Real world Hamiltonian vs Artificial Hamiltonian for modelling the corresponding real world problem

WARNING !

  • “hand waveing arguments”
  • “speculations”
  • “half awake/asleep/trance state/hot-shower induced intuitions”
  • “3rd year, second semester, 2nd lecture” - grade statistical physics concepts
  • “1st year, second semester, 5th lecture” - grade Classical Mechanics concepts
  • all the “basic ML/CS” PhD level stuff as well, Bishop book and friends

are ahead !!!

This is DANGER ZONE :)

THIS WILL (most likely) make no real SENSE, on PURPOSE.

— YOU HAVE BEEN WARNED :) :)

Recently I came to some “deep” realisation on how “ML”/Bayesian inference is connected to Hamiltonian mechanics ( https://physics.stackexchange.com/questions/89035/whats-the-point-of-hamiltonian-mechanics/477966#477966) . Through phase space / information theory and most importantly INDEPENDENCE.

I am writing this post because the above link seems to confirm my intuition that there might be something really awesome insight lurking here, which is not obvious to me, maybe obvious to some of you ??? I do hope.

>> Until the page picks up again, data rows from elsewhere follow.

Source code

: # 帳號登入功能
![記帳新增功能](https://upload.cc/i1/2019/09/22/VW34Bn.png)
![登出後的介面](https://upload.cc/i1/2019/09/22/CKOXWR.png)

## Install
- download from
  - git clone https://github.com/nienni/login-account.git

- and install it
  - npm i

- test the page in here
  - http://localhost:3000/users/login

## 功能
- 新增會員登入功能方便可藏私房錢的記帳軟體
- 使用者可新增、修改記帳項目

Hence this post. Please, enlight me :)

Now, this stackoverflow question really makes me obsessed to not let go of the question : what is the most optimal choice for a Hamiltonian (let’s call it H_{MCMC}) used for the “MCMC part” for a system which is described by a “real world Hamiltonian” (let’s call it H_{real-world}). (x_i=1 <== checking Latex compatibility)

Given H_{real-world}, how can I find the most optimal H_{MCMC} that “solves a Bayesian inference problem” on data which was generated by a dynamical system (let’s denote it by S_{real-world}) whose equation of motion is defined by H_{real-world}, and same samples were taken according to the “Ergodicity principle” and / or “replacing ensemble average by time average” concepts.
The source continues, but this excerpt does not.